My partner’s father, Jami, is in terrible shape. When all is said and done, he has undergone multiple brain surgeries and is in the hospital for two months. We all submit to a crash course on what happens when you don’t walk for several weeks. The biggest problem, we find, is that your bowels stop moving. Your belly fills; you can aspirate fluid into your lungs; then pneumonia. The aunties often touch Jami’s belly, distended and stiff. A tube is inserted in his nose and down into his gut to pump out fluid. The process of the tube’s insertion is very painful. Jami manages to pull this tube out almost daily, despite the nurses restraining his hands. “Someone’s hands bound loosely down,” Gravendyk wrote. “One hand charred black and almost / Black, a color like green. Wait — mine.”

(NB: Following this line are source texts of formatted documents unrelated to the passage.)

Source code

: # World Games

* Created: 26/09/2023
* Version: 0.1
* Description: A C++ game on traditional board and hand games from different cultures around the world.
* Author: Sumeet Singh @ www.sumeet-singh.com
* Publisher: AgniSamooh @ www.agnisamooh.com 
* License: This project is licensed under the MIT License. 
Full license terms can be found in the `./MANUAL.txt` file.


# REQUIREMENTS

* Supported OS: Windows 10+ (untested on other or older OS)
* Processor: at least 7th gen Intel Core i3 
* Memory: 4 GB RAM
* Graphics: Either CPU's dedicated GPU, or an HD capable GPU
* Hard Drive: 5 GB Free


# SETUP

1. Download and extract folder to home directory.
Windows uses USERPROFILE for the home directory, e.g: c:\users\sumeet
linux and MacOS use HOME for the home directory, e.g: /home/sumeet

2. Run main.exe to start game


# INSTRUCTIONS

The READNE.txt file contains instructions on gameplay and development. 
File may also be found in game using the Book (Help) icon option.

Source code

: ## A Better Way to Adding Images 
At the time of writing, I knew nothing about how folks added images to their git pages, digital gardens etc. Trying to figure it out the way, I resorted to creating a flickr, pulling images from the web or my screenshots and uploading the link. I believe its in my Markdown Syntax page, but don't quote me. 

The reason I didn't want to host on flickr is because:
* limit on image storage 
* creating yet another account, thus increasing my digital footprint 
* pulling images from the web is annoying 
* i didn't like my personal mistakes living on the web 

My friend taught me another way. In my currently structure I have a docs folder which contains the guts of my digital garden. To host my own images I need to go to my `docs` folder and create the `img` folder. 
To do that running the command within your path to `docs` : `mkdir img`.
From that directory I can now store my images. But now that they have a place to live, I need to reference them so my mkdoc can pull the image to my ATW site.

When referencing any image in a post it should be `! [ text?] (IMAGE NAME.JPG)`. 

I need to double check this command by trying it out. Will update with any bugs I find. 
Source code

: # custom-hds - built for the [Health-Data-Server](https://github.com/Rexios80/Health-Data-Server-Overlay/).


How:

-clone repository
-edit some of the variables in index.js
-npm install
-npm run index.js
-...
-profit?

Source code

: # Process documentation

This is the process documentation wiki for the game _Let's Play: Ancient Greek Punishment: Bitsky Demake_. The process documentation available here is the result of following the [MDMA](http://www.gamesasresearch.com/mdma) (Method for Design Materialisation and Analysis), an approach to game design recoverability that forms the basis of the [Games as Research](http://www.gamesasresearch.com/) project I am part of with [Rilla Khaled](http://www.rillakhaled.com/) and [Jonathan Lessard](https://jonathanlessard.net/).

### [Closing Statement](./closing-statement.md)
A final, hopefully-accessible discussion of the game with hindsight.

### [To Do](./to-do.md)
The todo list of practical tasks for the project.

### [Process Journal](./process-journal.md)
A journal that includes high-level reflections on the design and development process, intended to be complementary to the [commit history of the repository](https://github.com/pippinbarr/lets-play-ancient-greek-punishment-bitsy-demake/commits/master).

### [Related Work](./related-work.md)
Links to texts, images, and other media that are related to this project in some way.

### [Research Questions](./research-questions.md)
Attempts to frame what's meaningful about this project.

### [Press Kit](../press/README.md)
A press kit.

I am uncertain what to do with myself. I want to be present with the family, even when my partner has to work. I want to be his representative, tell him what happened, be an ear for his mother. But mostly we wait for Jami to wake from napping, or for a nurse or doctor to come by and tell us something. So I read, and I read a lot. I read Harm multiple times, feeling a deep gratitude to Gravendyk and to fate for putting her remarkable book in my hands at that moment. It gives me insight into Jami’s experience there in the hospital. He is awake in the hospital bed and will suddenly call out for one of his pet cats, thinking he is home. Or for a daughter who is hundreds of miles away. Sometimes he thinks he is in Pakistan, his home country. Later, he tells me that when he woke up from surgery, he thought he had lived through a plane crash in Afghanistan — a country he has not been to since his 20s. We are all baffled by the depth of his disorientation. We worry over its permanence, how yoked it is to the bleeding in his brain. Gravendyk shows me how the hospital experience alone, never mind the illness and the pain, can be disorienting for the patient. “How the sun turns over the body, returning / Light like a sweating hand covering the face / Here, the atmosphere of a closed box.”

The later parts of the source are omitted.